The entries should be given again in full. Alter nothing.

▶ _Items from a dataset_
========

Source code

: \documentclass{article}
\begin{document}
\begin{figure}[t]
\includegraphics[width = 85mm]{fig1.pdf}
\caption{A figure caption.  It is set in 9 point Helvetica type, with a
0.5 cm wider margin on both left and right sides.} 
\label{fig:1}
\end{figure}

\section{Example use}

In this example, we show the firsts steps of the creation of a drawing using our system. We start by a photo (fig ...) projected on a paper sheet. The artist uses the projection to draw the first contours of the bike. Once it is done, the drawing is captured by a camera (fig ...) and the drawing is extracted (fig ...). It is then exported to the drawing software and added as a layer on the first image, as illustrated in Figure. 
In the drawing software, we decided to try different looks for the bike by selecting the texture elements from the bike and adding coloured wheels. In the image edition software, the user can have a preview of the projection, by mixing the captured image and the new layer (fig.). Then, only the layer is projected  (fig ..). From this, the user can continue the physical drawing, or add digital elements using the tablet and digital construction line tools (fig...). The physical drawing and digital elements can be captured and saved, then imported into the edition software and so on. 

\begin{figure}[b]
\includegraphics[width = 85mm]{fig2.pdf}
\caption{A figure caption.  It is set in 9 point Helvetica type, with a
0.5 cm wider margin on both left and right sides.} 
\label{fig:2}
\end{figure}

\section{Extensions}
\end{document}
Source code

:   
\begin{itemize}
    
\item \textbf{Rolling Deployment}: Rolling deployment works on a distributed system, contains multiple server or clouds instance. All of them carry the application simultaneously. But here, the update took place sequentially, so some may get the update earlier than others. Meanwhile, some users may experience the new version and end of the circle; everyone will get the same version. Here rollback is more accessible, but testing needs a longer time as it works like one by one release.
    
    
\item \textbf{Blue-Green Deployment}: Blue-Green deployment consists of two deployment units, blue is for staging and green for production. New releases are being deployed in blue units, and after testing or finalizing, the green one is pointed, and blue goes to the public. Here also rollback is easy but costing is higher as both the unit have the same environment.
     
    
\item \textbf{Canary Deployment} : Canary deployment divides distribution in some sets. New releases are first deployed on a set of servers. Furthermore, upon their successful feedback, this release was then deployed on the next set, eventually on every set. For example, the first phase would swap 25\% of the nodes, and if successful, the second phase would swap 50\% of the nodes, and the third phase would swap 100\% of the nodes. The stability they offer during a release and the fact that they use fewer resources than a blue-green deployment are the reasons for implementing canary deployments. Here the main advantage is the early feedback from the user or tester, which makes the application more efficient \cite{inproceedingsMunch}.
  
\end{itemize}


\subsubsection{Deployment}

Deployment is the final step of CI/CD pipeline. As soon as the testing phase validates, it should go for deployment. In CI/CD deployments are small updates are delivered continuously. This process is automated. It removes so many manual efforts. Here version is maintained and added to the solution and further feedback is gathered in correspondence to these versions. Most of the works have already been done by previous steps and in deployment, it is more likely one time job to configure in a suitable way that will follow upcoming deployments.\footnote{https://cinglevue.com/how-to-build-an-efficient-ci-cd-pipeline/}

========

▶ _REPLY_
Source code

: \documentclass{article}
\begin{document}
\begin{figure}[t]
\includegraphics[width = 85mm]{fig1.pdf}
\caption{A figure caption.  It is set in 9 point Helvetica type, with a
0.5 cm wider margin on both left and right sides.} 
\label{fig:1}
\end{figure}

\section{Example use}

In this example, we show the firsts steps of the creation of a drawing using our system. We start by a photo (fig ...) projected on a paper sheet. The artist uses the projection to draw the first contours of the bike. Once it is done, the drawing is captured by a camera (fig ...) and the drawing is extracted (fig ...). It is then exported to the drawing software and added as a layer on the first image, as illustrated in Figure. 
In the drawing software, we decided to try different looks for the bike by selecting the texture elements from the bike and adding coloured wheels. In the image edition software, the user can have a preview of the projection, by mixing the captured image and the new layer (fig.). Then, only the layer is projected  (fig ..). From this, the user can continue the physical drawing, or add digital elements using the tablet and digital construction line tools (fig...). The physical drawing and digital elements can be captured and saved, then imported into the edition software and so on. 

\begin{figure}[b]
\includegraphics[width = 85mm]{fig2.pdf}
\caption{A figure caption.  It is set in 9 point Helvetica type, with a
0.5 cm wider margin on both left and right sides.} 
\label{fig:2}
\end{figure}

\section{Extensions}
\end{document}
Source code

:   
\begin{itemize}
    
\item \textbf{Rolling Deployment}: Rolling deployment works on a distributed system, contains multiple server or clouds instance. All of them carry the application simultaneously. But here, the update took place sequentially, so some may get the update earlier than others. Meanwhile, some users may experience the new version and end of the circle; everyone will get the same version. Here rollback is more accessible, but testing needs a longer time as it works like one by one release.
    
    
\item \textbf{Blue-Green Deployment}: Blue-Green deployment consists of two deployment units, blue is for staging and green for production. New releases are being deployed in blue units, and after testing or finalizing, the green one is pointed, and blue goes to the public. Here also rollback is easy but costing is higher as both the unit have the same environment.
     
    
\item \textbf{Canary Deployment} : Canary deployment divides distribution in some sets. New releases are first deployed on a set of servers. Furthermore, upon their successful feedback, this release was then deployed on the next set, eventually on every set. For example, the first phase would swap 25\% of the nodes, and if successful, the second phase would swap 50\% of the nodes, and the third phase would swap 100\% of the nodes. The stability they offer during a release and the fact that they use fewer resources than a blue-green deployment are the reasons for implementing canary deployments. Here the main advantage is the early feedback from the user or tester, which makes the application more efficient \cite{inproceedingsMunch}.
  
\end{itemize}


\subsubsection{Deployment}

Deployment is the final step of CI/CD pipeline. As soon as the testing phase validates, it should go for deployment. In CI/CD deployments are small updates are delivered continuously. This process is automated. It removes so many manual efforts. Here version is maintained and added to the solution and further feedback is gathered in correspondence to these versions. Most of the works have already been done by previous steps and in deployment, it is more likely one time job to configure in a suitable way that will follow upcoming deployments.\footnote{https://cinglevue.com/how-to-build-an-efficient-ci-cd-pipeline/}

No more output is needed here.